クルジュ=ナポカから列車に乗車し、車窓を流れるこの地域の渓谷や山あいの峠の景色を眺めながら、ゆったりとお過ごしください。約7時間後にはスチャヴァに到着します。この都市は、ユネスコに認定されたブコヴィナの彩色修道院群を訪れるのに理想的な拠点です。

 

注:この旅程には座席予約が必要です。 

背景には山々が広がる冬のカンフラン駅の正面

ピレネー山脈の歴史的な名所

 

何十年もの間、美しいカンフラン駅は、スペインフランスを行き来する列車とその乗客を見守り続けてきました。
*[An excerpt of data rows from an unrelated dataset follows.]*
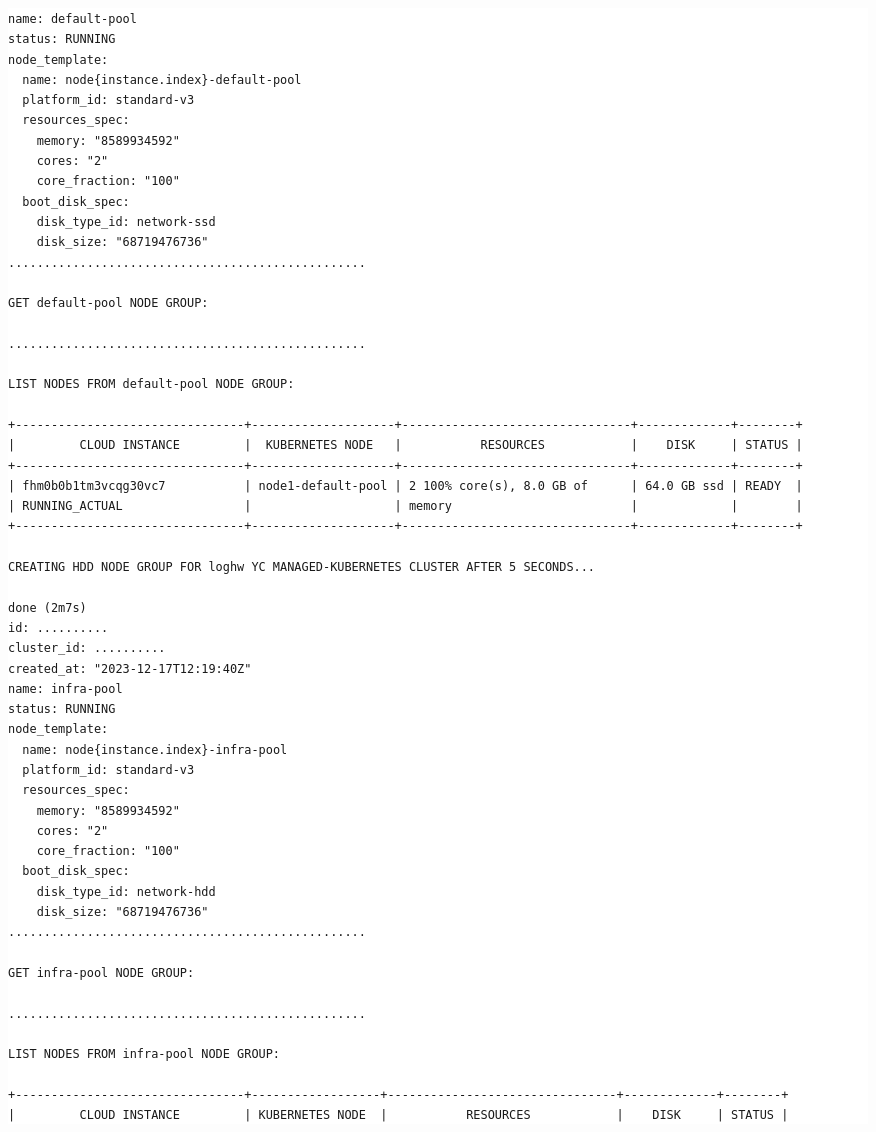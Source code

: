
 ```
name: default-pool
status: RUNNING
node_template:
  name: node{instance.index}-default-pool
  platform_id: standard-v3
  resources_spec:
    memory: "8589934592"
    cores: "2"
    core_fraction: "100"
  boot_disk_spec:
    disk_type_id: network-ssd
    disk_size: "68719476736"
..................................................

GET default-pool NODE GROUP:

..................................................

LIST NODES FROM default-pool NODE GROUP:

+--------------------------------+--------------------+--------------------------------+-------------+--------+
|         CLOUD INSTANCE         |  KUBERNETES NODE   |           RESOURCES            |    DISK     | STATUS |
+--------------------------------+--------------------+--------------------------------+-------------+--------+
| fhm0b0b1tm3vcqg30vc7           | node1-default-pool | 2 100% core(s), 8.0 GB of      | 64.0 GB ssd | READY  |
| RUNNING_ACTUAL                 |                    | memory                         |             |        |
+--------------------------------+--------------------+--------------------------------+-------------+--------+

CREATING HDD NODE GROUP FOR loghw YC MANAGED-KUBERNETES CLUSTER AFTER 5 SECONDS...

done (2m7s)
id: ..........
cluster_id: ..........
created_at: "2023-12-17T12:19:40Z"
name: infra-pool
status: RUNNING
node_template:
  name: node{instance.index}-infra-pool
  platform_id: standard-v3
  resources_spec:
    memory: "8589934592"
    cores: "2"
    core_fraction: "100"
  boot_disk_spec:
    disk_type_id: network-hdd
    disk_size: "68719476736"
..................................................

GET infra-pool NODE GROUP:

..................................................

LIST NODES FROM infra-pool NODE GROUP:

+--------------------------------+------------------+--------------------------------+-------------+--------+
|         CLOUD INSTANCE         | KUBERNETES NODE  |           RESOURCES            |    DISK     | STATUS |
```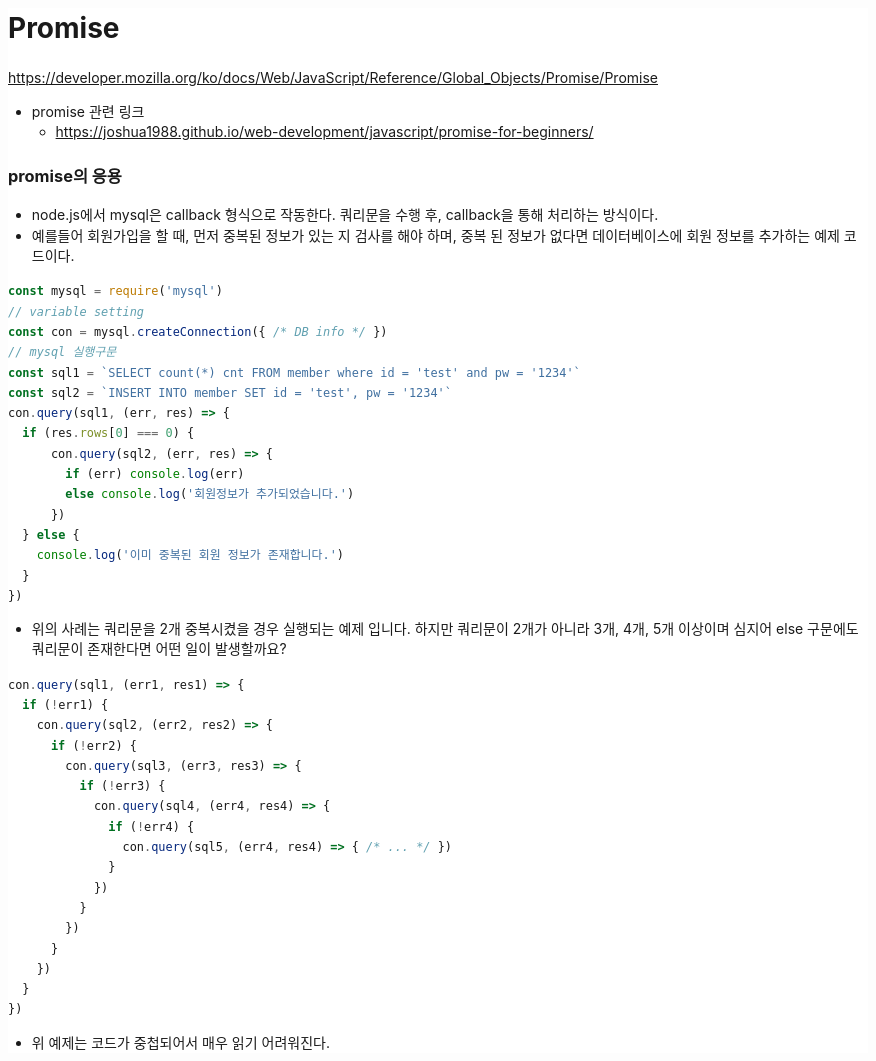 # Promise
https://developer.mozilla.org/ko/docs/Web/JavaScript/Reference/Global_Objects/Promise/Promise


 * promise 관련 링크
   * https://joshua1988.github.io/web-development/javascript/promise-for-beginners/


### promise의 응용
 * node.js에서 mysql은 callback 형식으로 작동한다. 쿼리문을 수행 후, callback을 통해 처리하는 방식이다.
 * 예를들어 회원가입을 할 때, 먼저 중복된 정보가 있는 지 검사를 해야 하며, 중복 된 정보가 없다면 데이터베이스에 회원 정보를 추가하는 예제 코드이다.

```javascript
const mysql = require('mysql')
// variable setting
const con = mysql.createConnection({ /* DB info */ })
// mysql 실행구문
const sql1 = `SELECT count(*) cnt FROM member where id = 'test' and pw = '1234'`
const sql2 = `INSERT INTO member SET id = 'test', pw = '1234'`
con.query(sql1, (err, res) => {
  if (res.rows[0] === 0) {
      con.query(sql2, (err, res) => {
        if (err) console.log(err)
        else console.log('회원정보가 추가되었습니다.')
      })
  } else {
    console.log('이미 중복된 회원 정보가 존재합니다.')
  }
})
```

 * 위의 사례는 쿼리문을 2개 중복시켰을 경우 실행되는 예제 입니다. 하지만 쿼리문이 2개가 아니라 3개, 4개, 5개 이상이며 심지어 else 구문에도 쿼리문이 존재한다면 어떤 일이 발생할까요?
```javascript
con.query(sql1, (err1, res1) => {
  if (!err1) {
    con.query(sql2, (err2, res2) => {
      if (!err2) {
        con.query(sql3, (err3, res3) => {
          if (!err3) {
            con.query(sql4, (err4, res4) => {
              if (!err4) {
                con.query(sql5, (err4, res4) => { /* ... */ })
              }
            })
          }
        })
      }
    })
  }
})
```
 * 위 예제는 코드가 중첩되어서 매우 읽기 어려워진다.
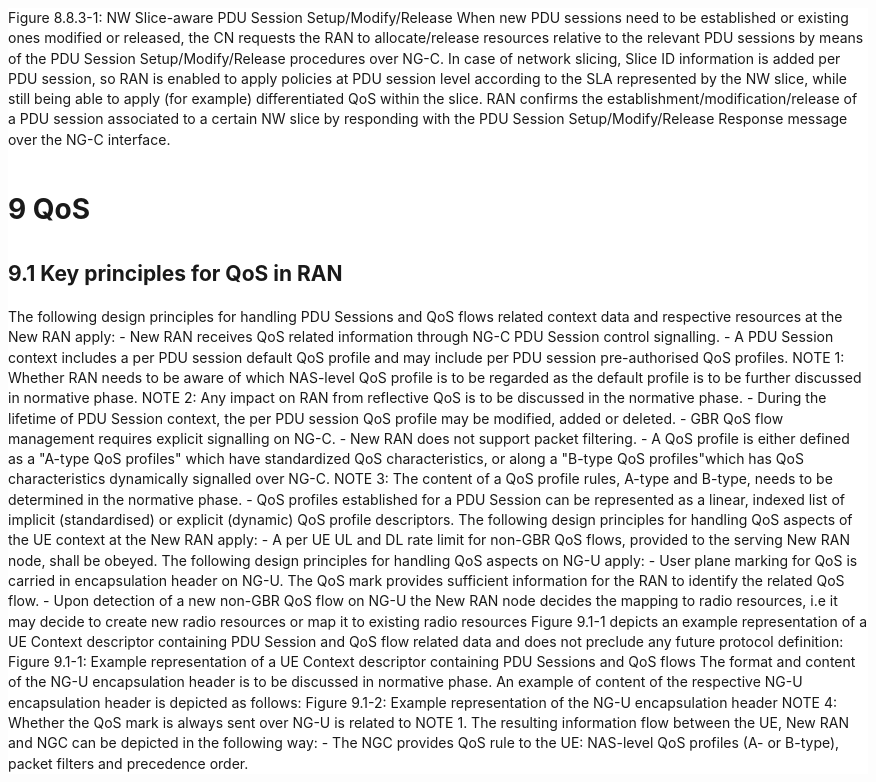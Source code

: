 Figure 8.8.3-1: NW Slice-aware PDU Session Setup/Modify/Release
When new PDU sessions need to be established or existing ones modified or
released, the CN requests the RAN to allocate/release resources relative to
the relevant PDU sessions by means of the PDU Session Setup/Modify/Release
procedures over NG-C. In case of network slicing, Slice ID information is
added per PDU session, so RAN is enabled to apply policies at PDU session
level according to the SLA represented by the NW slice, while still being able
to apply (for example) differentiated QoS within the slice.
RAN confirms the establishment/modification/release of a PDU session
associated to a certain NW slice by responding with the PDU Session
Setup/Modify/Release Response message over the NG-C interface.
# 9 QoS
## 9.1 Key principles for QoS in RAN
The following design principles for handling PDU Sessions and QoS flows
related context data and respective resources at the New RAN apply:
\- New RAN receives QoS related information through NG-C PDU Session control
signalling.
\- A PDU Session context includes a per PDU session default QoS profile and
may include per PDU session pre-authorised QoS profiles.
NOTE 1: Whether RAN needs to be aware of which NAS-level QoS profile is to be
regarded as the default profile is to be further discussed in normative phase.
NOTE 2: Any impact on RAN from reflective QoS is to be discussed in the
normative phase.
\- During the lifetime of PDU Session context, the per PDU session QoS profile
may be modified, added or deleted.
\- GBR QoS flow management requires explicit signalling on NG-C.
\- New RAN does not support packet filtering.
\- A QoS profile is either defined as a "A-type QoS profiles" which have
standardized QoS characteristics, or along a "B-type QoS profiles"which has
QoS characteristics dynamically signalled over NG-C.
NOTE 3: The content of a QoS profile rules, A-type and B-type, needs to be
determined in the normative phase.
\- QoS profiles established for a PDU Session can be represented as a linear,
indexed list of implicit (standardised) or explicit (dynamic) QoS profile
descriptors.
The following design principles for handling QoS aspects of the UE context at
the New RAN apply:
\- A per UE UL and DL rate limit for non-GBR QoS flows, provided to the
serving New RAN node, shall be obeyed.
The following design principles for handling QoS aspects on NG-U apply:
\- User plane marking for QoS is carried in encapsulation header on NG-U. The
QoS mark provides sufficient information for the RAN to identify the related
QoS flow.
\- Upon detection of a new non-GBR QoS flow on NG-U the New RAN node decides
the mapping to radio resources, i.e it may decide to create new radio
resources or map it to existing radio resources
Figure 9.1-1 depicts an example representation of a UE Context descriptor
containing PDU Session and QoS flow related data and does not preclude any
future protocol definition:
Figure 9.1-1: Example representation of a UE Context descriptor containing PDU
Sessions and QoS flows
The format and content of the NG-U encapsulation header is to be discussed in
normative phase.
An example of content of the respective NG-U encapsulation header is depicted
as follows:
Figure 9.1-2: Example representation of the NG-U encapsulation header
NOTE 4: Whether the QoS mark is always sent over NG-U is related to NOTE 1.
The resulting information flow between the UE, New RAN and NGC can be depicted
in the following way:
\- The NGC provides QoS rule to the UE: NAS-level QoS profiles (A- or B-type),
packet filters and precedence order.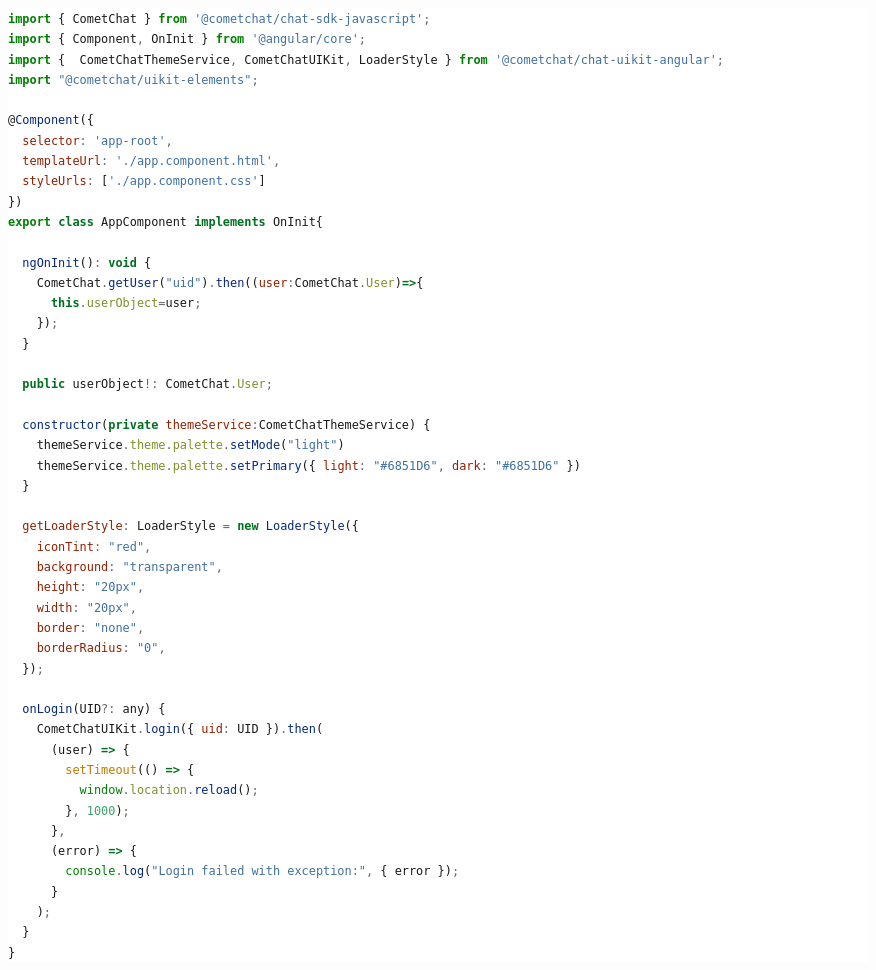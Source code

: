 <Tabs>
<TabItem value="app.component.ts" label="app.component.ts">

```javascript
import { CometChat } from '@cometchat/chat-sdk-javascript';
import { Component, OnInit } from '@angular/core';
import {  CometChatThemeService, CometChatUIKit, LoaderStyle } from '@cometchat/chat-uikit-angular';
import "@cometchat/uikit-elements";

@Component({
  selector: 'app-root',
  templateUrl: './app.component.html',
  styleUrls: ['./app.component.css']
})
export class AppComponent implements OnInit{

  ngOnInit(): void {
    CometChat.getUser("uid").then((user:CometChat.User)=>{
      this.userObject=user;
    });
  }

  public userObject!: CometChat.User;

  constructor(private themeService:CometChatThemeService) {
    themeService.theme.palette.setMode("light")
    themeService.theme.palette.setPrimary({ light: "#6851D6", dark: "#6851D6" })
  }

  getLoaderStyle: LoaderStyle = new LoaderStyle({
    iconTint: "red",
    background: "transparent",
    height: "20px",
    width: "20px",
    border: "none",
    borderRadius: "0",
  });

  onLogin(UID?: any) {
    CometChatUIKit.login({ uid: UID }).then(
      (user) => {
        setTimeout(() => {
          window.location.reload();
        }, 1000);
      },
      (error) => {
        console.log("Login failed with exception:", { error });
      }
    );
  }
}
```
1970年の列車脱線事故により国境を越える路線は閉鎖されましたが、旅行者は現在ホテルとして運営されているこの圧巻のランドマークを今でも体験することができます。

 

カンフラン・エスタシオンへ行くには、ウエスカから列車に乗り、ピレネー山脈を抜ける絶景の旅をお楽しみください。到着したら、ぜひこのホテルでの滞在をお楽しみください。頭上の山々に雪が降り積もる冬の間、リラックスして過ごせる贅沢な場所です。  

Winter in Banská Štiavnica

列車でカルデラの中心部へ

 

古い火山の火口へ列車で向かう機会は、そうそうあるものではありません。しかし、スロバキア中央部の大きなカルデラに佇む古代の町、バンスカー・シュティアヴニツァを訪れれば、これを体験できます。

 

バンスカー・シュティアヴニツァから1時間弱の距離にある街、ズヴォレンから旅を開始しましょう。ユネスコに認定されたコミュニティへと向かう道中では、雪に覆われた山々や森の景色を堪能できます。 

雪に覆われたシュピーツでトゥーン湖を通過する列車

アルプスの古代交易路を横断する

 

レッチェン峠は、ローマ帝国がスイスの広大な地域を支配していた時代から利用されている古代の交易路です。

 

現在、ブリークからカンデルシュテークを経由してシュピーツへ向かう、この息をのむほど美しい景勝ルートを列車で体験できます。スイス南部からトゥーン湖畔までの所要時間は、わずか1時間強です。シュピーツに到着するまで印象的な景色が続き、そこではインターレイルパスをお持ちの方はどなたでも、BLSインターラーケン湖クルーズを無料で利用できます。

 

シュピーツからは、息をのむほど美しいスキーエリアへいくつもアクセスできます。中でも、列車で1時間弱のユングフラウ渓谷がおすすめです。

 

注:BLS Interlaken Lake Cruiseの特典を利用するには、インターレイルパスで旅行日が有効である必要があります。ブリクからシュピーツまで午前中に列車で移動し、午後にはトゥーン湖でクルーズを楽しむ旅程がおすすめです。

冬のロムスダールフィヨルドに沈むピンクと紫の夕日

ノルウェーのフィヨルドと山々を巡る

 

オスロ - ベルゲン間の列車の旅は、その美しい景観でよく知られています。定番のルートから外れた旅をお望みの場合は、ドムボスとオーンダルスネスを結ぶ鉄道路線がある北部に注目することをおすすめします。

 

1時間半の旅では、緑豊かで美しいグドブランズダレン渓谷から雪に覆われた山頂を抜け、フィヨルド沿いの登山者の街まで移動します。旅行者は、息を呑むようなフィヨルドの景色を眺めながらスキーやスノーシューを楽しんだり、冬の陽光に照らされた周囲の自然の景色をゆっくりと堪能したりすることができます。

 

注:この旅程には座席予約が必要です。